Sherman e la sua accompagnatrice decidono di tacere, per non avere grane e (forse, soprattutto), per evitare che la loro relazione divenga pubblica... ma il destino, anzi, la politica, ci mettono lo zampino. In una New York in cui le disparità economiche e sociali hanno raggiunto il limite basta poco a far diventare un 'caso politico' un apparentemente banale episodio di pirateria stradale... un predicatore nero, intuendo l'occasione di lanciare la propria carriera politica, monta il caso; un procuratore distrettuale alla ricerca della riconferma non può fare altro che dare un seguito alla vicenda, cercando il colpevole, e un giornalista che annuna lo scoop ci mette del suo.

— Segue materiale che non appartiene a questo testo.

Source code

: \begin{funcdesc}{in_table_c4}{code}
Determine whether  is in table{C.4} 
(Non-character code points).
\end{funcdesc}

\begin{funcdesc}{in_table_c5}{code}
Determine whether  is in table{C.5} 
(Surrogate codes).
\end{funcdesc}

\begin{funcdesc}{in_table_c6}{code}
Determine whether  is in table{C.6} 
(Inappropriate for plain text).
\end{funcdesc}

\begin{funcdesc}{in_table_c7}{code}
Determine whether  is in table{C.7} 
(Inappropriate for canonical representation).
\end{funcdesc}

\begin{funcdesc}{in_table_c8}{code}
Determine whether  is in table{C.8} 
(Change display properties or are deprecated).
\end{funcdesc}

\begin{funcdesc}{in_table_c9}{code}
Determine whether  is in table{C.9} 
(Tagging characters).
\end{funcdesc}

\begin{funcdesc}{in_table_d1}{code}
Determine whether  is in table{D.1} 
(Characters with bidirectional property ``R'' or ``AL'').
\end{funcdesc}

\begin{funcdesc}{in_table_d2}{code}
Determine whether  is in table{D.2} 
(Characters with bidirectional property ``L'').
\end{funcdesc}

McCoy scende così rapidamente dalle stelle alle stalle, vivendo sulla sua pelle l'immensa ipocrisia imperante nella sua 'classe di appartenenza' (prima quasi del tutto ignorato dai suoi 'pari', l'esperienza di qualche ora di carcere lo fa assurgere ad uno status superiore, avendo finalmente 'qualcosa da raccontare'); mentre Sherman si rende rapidamente conto dell'insufficienza delle sue ricchezze (prima apparentemente sconfinate) per il pagamento delle spese di difesa e processuali, si avvia il classico meccanismo del 'romanzo giudiziario', con avvocati, testimoni a sorpresa, artifizi vari, fino a una lunga sequenza finale che lo vede finalmente riappropriarsi della propria identità, ormai spogiata di ogni futile ricchezza, e di una postilla che ce lo farà ritrovare cambiato, impoverito ma pronto a dare battaglia.

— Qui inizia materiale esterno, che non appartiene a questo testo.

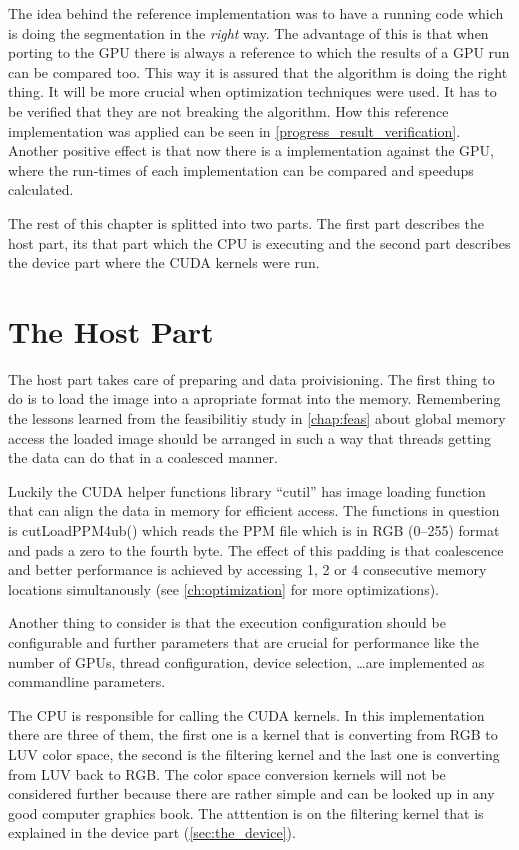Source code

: The idea behind the reference implementation was to have a running code which is
doing the segmentation in the \emph{right} way. The advantage of this is that
when porting to the \gls{GPU} there is always a reference to which the results
of a \gls{GPU} run can be compared too. This way it is assured that the
algorithm is doing the right thing. It will be more crucial when optimization
techniques were used. It has to be verified that they are not breaking the
algorithm. How this reference implementation was applied can be seen in 
\autoref{progress_result_verification}. Another positive effect is that now
there is a implementation against the \gls{GPU}, where the run-times of each
implementation can be compared and speedups calculated. 

The rest of this chapter is splitted into two parts. The first part describes
the host part, its that part which the \gls{CPU} is executing and the second
part describes the device part where the \gls{CUDA} kernels were run. 


\section{The Host Part} %
\label{sec:the_host}
The host part takes care of preparing and data proivisioning. The first thing
to do is to load the image into a apropriate format into the memory. Remembering
the lessons learned from the feasibilitiy study in \autoref{chap:feas} about
global memory access the loaded image should be arranged in such a way that
threads getting the data can do that in a coalesced manner. 

Luckily the \gls{CUDA} helper functions library ``cutil'' has image loading
function that can align the data in memory for efficient access. The functions
in question is \textsf{cutLoadPPM4ub()} which reads the \gls{PPM} file which is
in \gls{RGB} (0--255) format and pads a zero to the fourth byte. The effect of
this padding is that coalescence and better performance is achieved by accessing
1, 2 or 4 consecutive memory locations simultanously (see \autoref{ch:optimization}
for more optimizations).

Another thing to consider is that the execution configuration should be configurable
and further parameters that are crucial for performance like the number of 
\glspl{GPU}, thread configuration, device selection, \ldots are implemented as 
commandline parameters. 

The \gls{CPU} is responsible for calling the \gls{CUDA} kernels. In this 
implementation there are three of them, the first one is a kernel that is
converting from \gls{RGB} to \gls{LUV} color space, the second is the filtering kernel
and the last one is converting from \gls{LUV} back to \gls{RGB}. The color space
conversion kernels will not be considered further because there are rather simple
and can be looked up in any good computer graphics book. The atttention is on 
the filtering kernel that is explained in the device part (\autoref{sec:the_device}).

A tre decenni buoni dall'avvio dell'epoca reaganiana, è difficile non vedere nel personaggio di McCoy una sorta di anticipazione del presente: se all'epoca il protagonista del "Falò delle Vanità" è un uomo in piena ascesa, oggi lo si immaginerebbe alle soglie dei 70 a manovrare dall'alto del suo ufficio le odierne speculazioni finanziarie... se non fosse arrivato il destino a cambiare le carte in tavola... (e forse, se al posto di un incidente stradale ci mettessimo un modo fin troppo disinvolto di dirigere gli affari, o relazioni sessuali un pò troppo libere, McCoy assumerebbe le sembianze di un Maddoff o di uno Strauss Khan).
Al di là dell'efficace descrizione e dell'America 'rampante' dei primi 'anni 80, con la sua galleria di personaggi che si muovono tutti all'insegna del desiderio incontrollato di affermazione sociale (sia essa risultato del proprio reddito annuo, delle posizioni di potere raggiunte, dell'ascesa nell'empireo del mondo dell'informazione), quello che stupisce è come così poco diverse le cose sembrino essere a trent'anni di distanza.
La finanza speculativa, il 'far soldi per fare soldi' sono sempre più affermati, così come lo sono le differenze tra ricchi e poveri... forse a essere mutato è solo il fatto che al conflitto 'bianchi ricchi - neri poveri' si è sostituito quello tra (tanti) bianchi e (pochi) neri ricchi e bianchi e neri (troppi in entrambi i casi) poveri.
Il mondo è certo cambiato, la velocità in cui il caso scoppierebbe ai giorni nostri sarebbe molto più elevata, grazie alla rapidità delle comunicazioni, ma i profili dei protagonisti calzerebbero a pennello a molti protagonisti del mondo odierno.
Primo opera di narrativa di Wolfe (dopo vari saggi e opere di taglio giornalistico, tra cui The Electric Kool-Aid Acid Test, che narra la storia di Ken Kesey e dei suoi Merry Pranksters), portato qualche anno dopo sul grande schermo da Brian de Palma con Tom Hanks, Melanie Griffith e Bruce Willis come protagonisti, "Il falò delle vanità" merita di essere letto ancora oggi nel suo essere tremendamente attuale... il che può probabilmente destare oltre all'impressione anche una certa dose di disincanto e arrabbiatura.